### Collection entries:

■ ■ ■

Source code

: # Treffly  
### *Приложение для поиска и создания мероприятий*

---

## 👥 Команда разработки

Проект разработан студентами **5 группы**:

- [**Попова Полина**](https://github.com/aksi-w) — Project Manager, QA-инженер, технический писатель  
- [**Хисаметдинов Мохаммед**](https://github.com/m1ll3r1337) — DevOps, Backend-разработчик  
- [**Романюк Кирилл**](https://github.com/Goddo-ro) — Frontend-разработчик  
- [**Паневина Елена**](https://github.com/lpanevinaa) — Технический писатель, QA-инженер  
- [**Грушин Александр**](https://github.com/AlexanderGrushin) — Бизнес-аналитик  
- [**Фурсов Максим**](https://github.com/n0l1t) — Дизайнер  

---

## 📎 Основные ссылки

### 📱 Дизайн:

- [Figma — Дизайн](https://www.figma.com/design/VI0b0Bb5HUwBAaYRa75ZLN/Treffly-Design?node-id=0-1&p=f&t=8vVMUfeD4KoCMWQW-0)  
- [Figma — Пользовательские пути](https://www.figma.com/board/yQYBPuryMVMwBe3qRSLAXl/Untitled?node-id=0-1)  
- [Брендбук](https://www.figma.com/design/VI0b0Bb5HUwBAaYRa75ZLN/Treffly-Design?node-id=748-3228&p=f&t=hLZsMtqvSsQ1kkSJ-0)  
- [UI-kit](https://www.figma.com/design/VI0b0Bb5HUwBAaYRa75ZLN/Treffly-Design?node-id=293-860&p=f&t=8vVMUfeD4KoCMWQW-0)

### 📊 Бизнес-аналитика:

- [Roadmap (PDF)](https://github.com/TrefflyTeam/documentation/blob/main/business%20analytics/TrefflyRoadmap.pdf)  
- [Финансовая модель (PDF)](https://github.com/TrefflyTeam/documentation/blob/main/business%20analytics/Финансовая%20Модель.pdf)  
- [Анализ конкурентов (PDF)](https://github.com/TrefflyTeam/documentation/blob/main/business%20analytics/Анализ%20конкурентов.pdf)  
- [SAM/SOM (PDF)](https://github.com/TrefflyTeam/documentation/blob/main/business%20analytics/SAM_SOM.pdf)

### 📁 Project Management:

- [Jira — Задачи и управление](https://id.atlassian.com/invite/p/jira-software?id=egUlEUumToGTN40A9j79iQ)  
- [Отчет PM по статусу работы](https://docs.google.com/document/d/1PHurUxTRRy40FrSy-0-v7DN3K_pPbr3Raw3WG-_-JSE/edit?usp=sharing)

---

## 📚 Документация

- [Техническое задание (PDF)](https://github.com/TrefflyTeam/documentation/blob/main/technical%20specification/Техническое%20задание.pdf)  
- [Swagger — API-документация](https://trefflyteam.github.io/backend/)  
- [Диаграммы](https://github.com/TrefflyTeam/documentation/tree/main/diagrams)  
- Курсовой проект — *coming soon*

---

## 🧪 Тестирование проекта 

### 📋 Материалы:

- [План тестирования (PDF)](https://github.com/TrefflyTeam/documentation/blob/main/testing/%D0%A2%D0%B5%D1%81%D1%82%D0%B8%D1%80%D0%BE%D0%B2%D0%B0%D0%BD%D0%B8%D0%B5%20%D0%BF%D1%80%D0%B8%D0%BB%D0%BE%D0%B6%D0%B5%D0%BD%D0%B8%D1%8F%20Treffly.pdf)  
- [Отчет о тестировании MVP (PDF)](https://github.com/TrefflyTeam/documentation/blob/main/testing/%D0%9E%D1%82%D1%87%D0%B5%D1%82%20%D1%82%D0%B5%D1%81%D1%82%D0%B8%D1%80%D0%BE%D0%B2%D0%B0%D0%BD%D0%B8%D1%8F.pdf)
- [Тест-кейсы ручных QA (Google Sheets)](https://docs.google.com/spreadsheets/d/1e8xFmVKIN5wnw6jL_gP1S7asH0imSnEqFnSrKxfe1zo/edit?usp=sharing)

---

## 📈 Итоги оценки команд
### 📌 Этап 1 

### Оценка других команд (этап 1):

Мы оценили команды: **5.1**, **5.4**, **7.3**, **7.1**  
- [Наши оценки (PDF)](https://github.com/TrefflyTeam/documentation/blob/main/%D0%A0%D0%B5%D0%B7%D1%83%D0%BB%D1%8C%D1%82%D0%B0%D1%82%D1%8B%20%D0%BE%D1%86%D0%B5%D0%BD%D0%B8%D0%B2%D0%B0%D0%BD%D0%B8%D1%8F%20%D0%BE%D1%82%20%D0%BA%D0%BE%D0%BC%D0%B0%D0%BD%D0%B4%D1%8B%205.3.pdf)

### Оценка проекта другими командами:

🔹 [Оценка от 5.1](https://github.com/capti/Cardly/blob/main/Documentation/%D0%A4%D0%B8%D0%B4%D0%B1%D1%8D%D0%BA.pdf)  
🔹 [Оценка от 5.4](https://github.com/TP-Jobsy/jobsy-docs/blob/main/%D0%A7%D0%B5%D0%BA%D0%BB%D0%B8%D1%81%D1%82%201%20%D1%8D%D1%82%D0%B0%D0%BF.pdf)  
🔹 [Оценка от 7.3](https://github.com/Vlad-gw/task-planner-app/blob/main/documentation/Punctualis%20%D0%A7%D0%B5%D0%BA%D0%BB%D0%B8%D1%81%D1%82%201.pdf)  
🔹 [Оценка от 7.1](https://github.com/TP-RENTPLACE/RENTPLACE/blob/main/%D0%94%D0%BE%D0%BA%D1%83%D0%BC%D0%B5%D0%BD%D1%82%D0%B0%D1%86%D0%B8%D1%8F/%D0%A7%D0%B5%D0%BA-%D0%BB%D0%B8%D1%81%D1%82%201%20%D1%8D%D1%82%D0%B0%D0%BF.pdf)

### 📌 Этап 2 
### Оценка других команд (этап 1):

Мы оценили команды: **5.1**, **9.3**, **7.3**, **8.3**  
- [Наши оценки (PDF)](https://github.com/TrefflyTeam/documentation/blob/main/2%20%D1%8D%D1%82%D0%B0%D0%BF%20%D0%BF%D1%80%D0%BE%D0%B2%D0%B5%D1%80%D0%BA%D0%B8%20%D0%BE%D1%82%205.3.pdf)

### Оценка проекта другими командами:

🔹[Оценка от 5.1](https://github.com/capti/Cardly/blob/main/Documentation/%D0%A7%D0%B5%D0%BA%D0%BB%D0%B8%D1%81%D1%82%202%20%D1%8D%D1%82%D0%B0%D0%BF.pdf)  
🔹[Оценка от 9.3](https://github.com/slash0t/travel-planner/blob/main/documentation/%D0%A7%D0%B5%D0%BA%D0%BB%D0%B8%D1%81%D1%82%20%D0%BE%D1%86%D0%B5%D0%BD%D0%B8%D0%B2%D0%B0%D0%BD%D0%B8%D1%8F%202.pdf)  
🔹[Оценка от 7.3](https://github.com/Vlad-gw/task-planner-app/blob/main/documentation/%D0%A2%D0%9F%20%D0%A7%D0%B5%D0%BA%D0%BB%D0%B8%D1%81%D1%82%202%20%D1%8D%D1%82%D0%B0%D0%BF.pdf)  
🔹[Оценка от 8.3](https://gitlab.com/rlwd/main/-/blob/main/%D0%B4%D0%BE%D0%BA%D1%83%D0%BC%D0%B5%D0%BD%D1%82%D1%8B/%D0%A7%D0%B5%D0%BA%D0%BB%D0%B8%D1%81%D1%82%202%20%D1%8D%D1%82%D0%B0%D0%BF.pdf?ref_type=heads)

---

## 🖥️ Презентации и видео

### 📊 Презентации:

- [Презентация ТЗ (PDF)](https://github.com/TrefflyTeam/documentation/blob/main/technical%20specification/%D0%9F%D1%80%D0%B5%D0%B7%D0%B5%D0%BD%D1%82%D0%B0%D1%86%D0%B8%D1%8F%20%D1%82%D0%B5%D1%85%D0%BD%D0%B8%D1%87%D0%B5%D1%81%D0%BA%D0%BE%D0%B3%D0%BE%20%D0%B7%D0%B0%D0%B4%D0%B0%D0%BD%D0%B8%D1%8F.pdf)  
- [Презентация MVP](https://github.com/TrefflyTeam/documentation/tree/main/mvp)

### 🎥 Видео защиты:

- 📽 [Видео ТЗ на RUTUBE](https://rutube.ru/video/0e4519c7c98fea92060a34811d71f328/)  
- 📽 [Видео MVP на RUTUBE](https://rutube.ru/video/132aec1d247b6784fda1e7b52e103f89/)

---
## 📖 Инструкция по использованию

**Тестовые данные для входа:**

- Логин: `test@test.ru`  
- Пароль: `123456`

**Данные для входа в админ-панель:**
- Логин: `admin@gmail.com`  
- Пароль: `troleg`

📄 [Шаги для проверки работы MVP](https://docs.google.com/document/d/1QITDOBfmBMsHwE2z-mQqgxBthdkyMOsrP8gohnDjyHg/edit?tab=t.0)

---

■ ■ ■

### What is being asked:
Only the lines above from the one with "### *Приложение для" through the one with "- [**Попова Полина**](https://github.com/aksi-w)" should be duplicated, character for character.

### Answer area:
### *Приложение для поиска и создания мероприятий*

---

## 👥 Команда разработки

Проект разработан студентами **5 группы**:

- [**Попова Полина**](https://github.com/aksi-w) — Project Manager, QA-инженер, технический писатель  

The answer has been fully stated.